Your task: Once the pictures are removed, return each record below exactly as written.

[Saved entries]

╭──

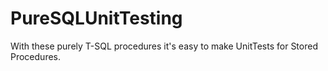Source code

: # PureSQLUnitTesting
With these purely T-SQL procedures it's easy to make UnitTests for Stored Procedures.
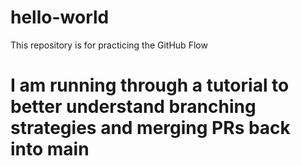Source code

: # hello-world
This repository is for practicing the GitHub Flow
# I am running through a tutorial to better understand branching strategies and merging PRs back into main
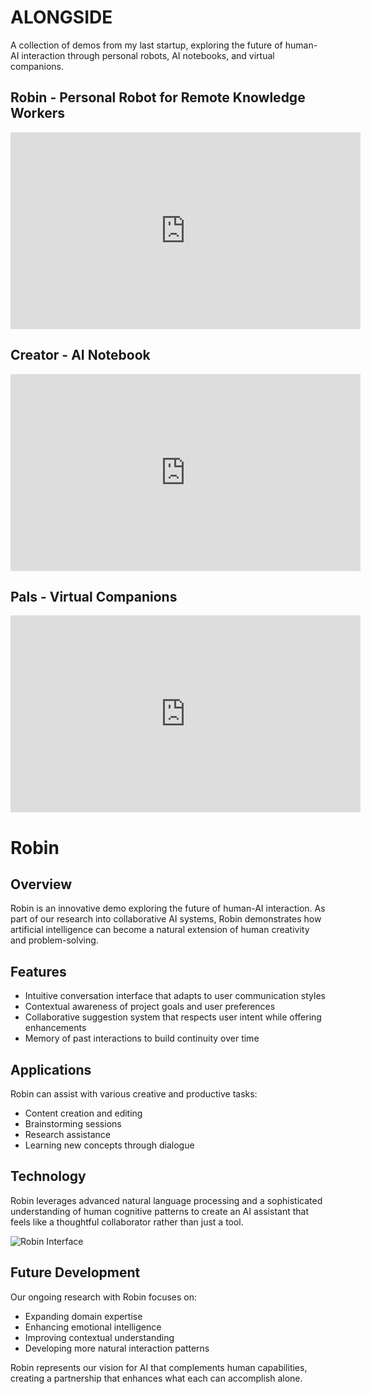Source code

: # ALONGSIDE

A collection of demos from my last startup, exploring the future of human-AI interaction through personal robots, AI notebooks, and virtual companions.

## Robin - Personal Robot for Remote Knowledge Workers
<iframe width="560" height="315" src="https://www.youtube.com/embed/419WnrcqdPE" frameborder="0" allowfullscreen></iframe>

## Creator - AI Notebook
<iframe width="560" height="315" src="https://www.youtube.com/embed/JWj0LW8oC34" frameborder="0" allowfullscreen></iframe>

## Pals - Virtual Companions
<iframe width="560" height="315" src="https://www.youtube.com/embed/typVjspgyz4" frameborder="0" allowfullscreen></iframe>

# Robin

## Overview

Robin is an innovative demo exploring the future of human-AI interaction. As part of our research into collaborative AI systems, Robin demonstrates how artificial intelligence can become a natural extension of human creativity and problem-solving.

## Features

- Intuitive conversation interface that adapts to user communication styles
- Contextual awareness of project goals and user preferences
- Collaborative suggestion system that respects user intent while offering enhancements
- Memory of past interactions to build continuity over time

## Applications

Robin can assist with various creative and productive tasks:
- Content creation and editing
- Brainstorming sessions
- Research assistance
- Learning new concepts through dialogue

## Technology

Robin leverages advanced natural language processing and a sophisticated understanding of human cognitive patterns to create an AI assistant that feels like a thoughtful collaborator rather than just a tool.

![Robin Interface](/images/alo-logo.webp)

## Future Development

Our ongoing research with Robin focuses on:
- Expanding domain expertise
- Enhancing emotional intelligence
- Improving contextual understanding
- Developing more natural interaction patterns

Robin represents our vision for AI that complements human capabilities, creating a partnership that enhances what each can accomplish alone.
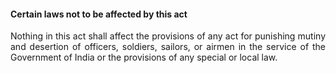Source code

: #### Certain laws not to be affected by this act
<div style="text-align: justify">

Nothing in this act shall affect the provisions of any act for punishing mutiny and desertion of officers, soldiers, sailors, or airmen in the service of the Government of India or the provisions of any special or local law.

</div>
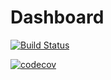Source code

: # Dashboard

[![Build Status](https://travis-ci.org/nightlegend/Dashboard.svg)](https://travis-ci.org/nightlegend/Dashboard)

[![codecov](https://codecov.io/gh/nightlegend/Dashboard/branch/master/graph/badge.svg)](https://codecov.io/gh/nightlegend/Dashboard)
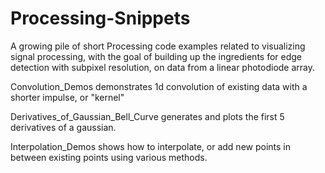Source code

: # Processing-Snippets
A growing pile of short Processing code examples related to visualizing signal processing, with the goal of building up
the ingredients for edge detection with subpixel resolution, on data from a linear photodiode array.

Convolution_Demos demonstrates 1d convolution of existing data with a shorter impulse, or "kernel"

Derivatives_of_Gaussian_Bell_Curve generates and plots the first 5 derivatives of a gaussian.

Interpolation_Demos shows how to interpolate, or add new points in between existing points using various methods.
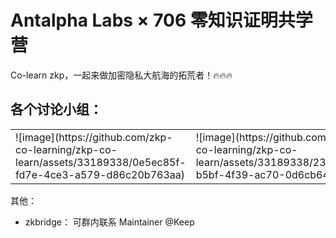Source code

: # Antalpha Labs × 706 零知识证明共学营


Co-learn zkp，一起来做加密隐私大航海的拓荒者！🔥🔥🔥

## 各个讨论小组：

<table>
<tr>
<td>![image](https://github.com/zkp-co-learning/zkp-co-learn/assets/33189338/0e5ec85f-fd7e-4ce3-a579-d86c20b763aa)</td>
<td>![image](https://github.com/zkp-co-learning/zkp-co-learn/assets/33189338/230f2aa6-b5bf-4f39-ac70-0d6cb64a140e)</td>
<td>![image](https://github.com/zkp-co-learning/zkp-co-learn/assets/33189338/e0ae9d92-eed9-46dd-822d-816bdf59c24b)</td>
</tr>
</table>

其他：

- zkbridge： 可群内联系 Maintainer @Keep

╰──

Result of this exercise:
Source code

: # PureSQLUnitTesting
With these purely T-SQL procedures it's easy to make UnitTests for Stored Procedures.
Source code

: # hello-world
This repository is for practicing the GitHub Flow
# I am running through a tutorial to better understand branching strategies and merging PRs back into main
Source code

: # ALONGSIDE

A collection of demos from my last startup, exploring the future of human-AI interaction through personal robots, AI notebooks, and virtual companions.

## Robin - Personal Robot for Remote Knowledge Workers
<iframe width="560" height="315" src="https://www.youtube.com/embed/419WnrcqdPE" frameborder="0" allowfullscreen></iframe>

## Creator - AI Notebook
<iframe width="560" height="315" src="https://www.youtube.com/embed/JWj0LW8oC34" frameborder="0" allowfullscreen></iframe>

## Pals - Virtual Companions
<iframe width="560" height="315" src="https://www.youtube.com/embed/typVjspgyz4" frameborder="0" allowfullscreen></iframe>

# Robin

## Overview

Robin is an innovative demo exploring the future of human-AI interaction. As part of our research into collaborative AI systems, Robin demonstrates how artificial intelligence can become a natural extension of human creativity and problem-solving.

## Features

- Intuitive conversation interface that adapts to user communication styles
- Contextual awareness of project goals and user preferences
- Collaborative suggestion system that respects user intent while offering enhancements
- Memory of past interactions to build continuity over time

## Applications

Robin can assist with various creative and productive tasks:
- Content creation and editing
- Brainstorming sessions
- Research assistance
- Learning new concepts through dialogue

## Technology

Robin leverages advanced natural language processing and a sophisticated understanding of human cognitive patterns to create an AI assistant that feels like a thoughtful collaborator rather than just a tool.

![Robin Interface](/images/alo-logo.webp)

## Future Development

Our ongoing research with Robin focuses on:
- Expanding domain expertise
- Enhancing emotional intelligence
- Improving contextual understanding
- Developing more natural interaction patterns

Robin represents our vision for AI that complements human capabilities, creating a partnership that enhances what each can accomplish alone.
Source code

: #### Certain laws not to be affected by this act
<div style="text-align: justify">

Nothing in this act shall affect the provisions of any act for punishing mutiny and desertion of officers, soldiers, sailors, or airmen in the service of the Government of India or the provisions of any special or local law.

</div>
Source code

: # Dashboard

[![Build Status](https://travis-ci.org/nightlegend/Dashboard.svg)](https://travis-ci.org/nightlegend/Dashboard)

[![codecov](https://codecov.io/gh/nightlegend/Dashboard/branch/master/graph/badge.svg)](https://codecov.io/gh/nightlegend/Dashboard)
Source code

: # Processing-Snippets
A growing pile of short Processing code examples related to visualizing signal processing, with the goal of building up
the ingredients for edge detection with subpixel resolution, on data from a linear photodiode array.

Convolution_Demos demonstrates 1d convolution of existing data with a shorter impulse, or "kernel"

Derivatives_of_Gaussian_Bell_Curve generates and plots the first 5 derivatives of a gaussian.

Interpolation_Demos shows how to interpolate, or add new points in between existing points using various methods.
Source code

: # Antalpha Labs × 706 零知识证明共学营


Co-learn zkp，一起来做加密隐私大航海的拓荒者！🔥🔥🔥

## 各个讨论小组：

<table>
<tr>
<td>![image](https://github.com/zkp-co-learning/zkp-co-learn/assets/33189338/0e5ec85f-fd7e-4ce3-a579-d86c20b763aa)</td>
<td>![image](https://github.com/zkp-co-learning/zkp-co-learn/assets/33189338/230f2aa6-b5bf-4f39-ac70-0d6cb64a140e)</td>
<td>![image](https://github.com/zkp-co-learning/zkp-co-learn/assets/33189338/e0ae9d92-eed9-46dd-822d-816bdf59c24b)</td>
</tr>
</table>

其他：

- zkbridge： 可群内联系 Maintainer @Keep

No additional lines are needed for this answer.